■ Your instructions ■
Starting with the line that mentions "- 『TinyML』연구 흐름: 초소형", repeat each line verbatim until the entries end, both ends included.

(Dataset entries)
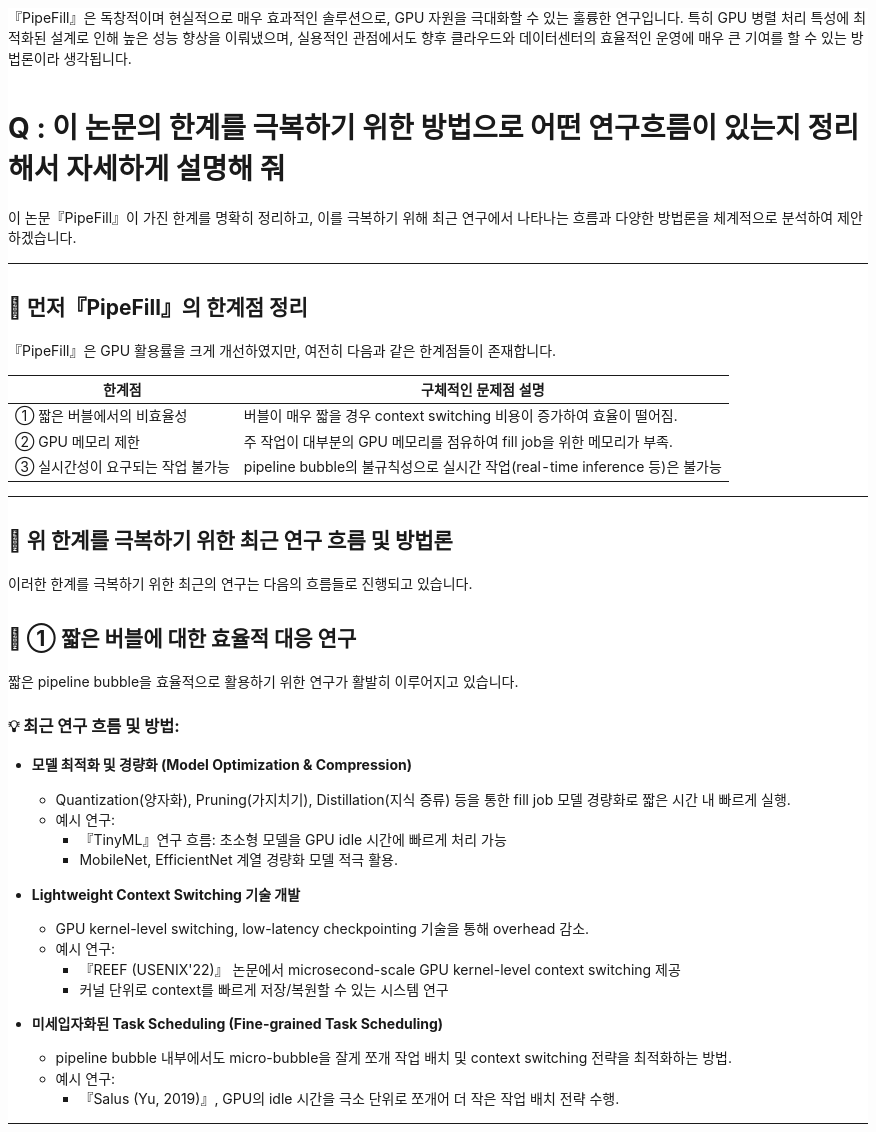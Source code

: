 『PipeFill』은 독창적이며 현실적으로 매우 효과적인 솔루션으로, GPU 자원을 극대화할 수 있는 훌륭한 연구입니다. 특히 GPU 병렬 처리 특성에 최적화된 설계로 인해 높은 성능 향상을 이뤄냈으며, 실용적인 관점에서도 향후 클라우드와 데이터센터의 효율적인 운영에 매우 큰 기여를 할 수 있는 방법론이라 생각됩니다.



# Q : 이 논문의 한계를 극복하기 위한 방법으로 어떤 연구흐름이 있는지 정리해서 자세하게 설명해 줘




이 논문『PipeFill』이 가진 한계를 명확히 정리하고, 이를 극복하기 위해 최근 연구에서 나타나는 흐름과 다양한 방법론을 체계적으로 분석하여 제안하겠습니다.

---

## 📝 먼저『PipeFill』의 한계점 정리

『PipeFill』은 GPU 활용률을 크게 개선하였지만, 여전히 다음과 같은 한계점들이 존재합니다.

| 한계점                            | 구체적인 문제점 설명                                                        |
| --------------------------------- | --------------------------------------------------------------------------- |
| ① 짧은 버블에서의 비효율성        | 버블이 매우 짧을 경우 context switching 비용이 증가하여 효율이 떨어짐.      |
| ② GPU 메모리 제한                 | 주 작업이 대부분의 GPU 메모리를 점유하여 fill job을 위한 메모리가 부족.     |
| ③ 실시간성이 요구되는 작업 불가능 | pipeline bubble의 불규칙성으로 실시간 작업(real-time inference 등)은 불가능 |

---

## 🚧 위 한계를 극복하기 위한 최근 연구 흐름 및 방법론

이러한 한계를 극복하기 위한 최근의 연구는 다음의 흐름들로 진행되고 있습니다.

## 📌 ① 짧은 버블에 대한 효율적 대응 연구

짧은 pipeline bubble을 효율적으로 활용하기 위한 연구가 활발히 이루어지고 있습니다.

### 💡 최근 연구 흐름 및 방법:
- **모델 최적화 및 경량화 (Model Optimization & Compression)**
  - Quantization(양자화), Pruning(가지치기), Distillation(지식 증류) 등을 통한 fill job 모델 경량화로 짧은 시간 내 빠르게 실행.
  - 예시 연구:
    - 『TinyML』연구 흐름: 초소형 모델을 GPU idle 시간에 빠르게 처리 가능
    - MobileNet, EfficientNet 계열 경량화 모델 적극 활용.

- **Lightweight Context Switching 기술 개발**
  - GPU kernel-level switching, low-latency checkpointing 기술을 통해 overhead 감소.
  - 예시 연구:
    - 『REEF (USENIX'22)』 논문에서 microsecond-scale GPU kernel-level context switching 제공
    - 커널 단위로 context를 빠르게 저장/복원할 수 있는 시스템 연구

- **미세입자화된 Task Scheduling (Fine-grained Task Scheduling)**
  - pipeline bubble 내부에서도 micro-bubble을 잘게 쪼개 작업 배치 및 context switching 전략을 최적화하는 방법.
  - 예시 연구:
    - 『Salus (Yu, 2019)』, GPU의 idle 시간을 극소 단위로 쪼개어 더 작은 작업 배치 전략 수행.

---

■ Worked solution ■
    - 『TinyML』연구 흐름: 초소형 모델을 GPU idle 시간에 빠르게 처리 가능
    - MobileNet, EfficientNet 계열 경량화 모델 적극 활용.

- **Lightweight Context Switching 기술 개발**
  - GPU kernel-level switching, low-latency checkpointing 기술을 통해 overhead 감소.
  - 예시 연구:
    - 『REEF (USENIX'22)』 논문에서 microsecond-scale GPU kernel-level context switching 제공
    - 커널 단위로 context를 빠르게 저장/복원할 수 있는 시스템 연구

- **미세입자화된 Task Scheduling (Fine-grained Task Scheduling)**
  - pipeline bubble 내부에서도 micro-bubble을 잘게 쪼개 작업 배치 및 context switching 전략을 최적화하는 방법.
  - 예시 연구:
    - 『Salus (Yu, 2019)』, GPU의 idle 시간을 극소 단위로 쪼개어 더 작은 작업 배치 전략 수행.

---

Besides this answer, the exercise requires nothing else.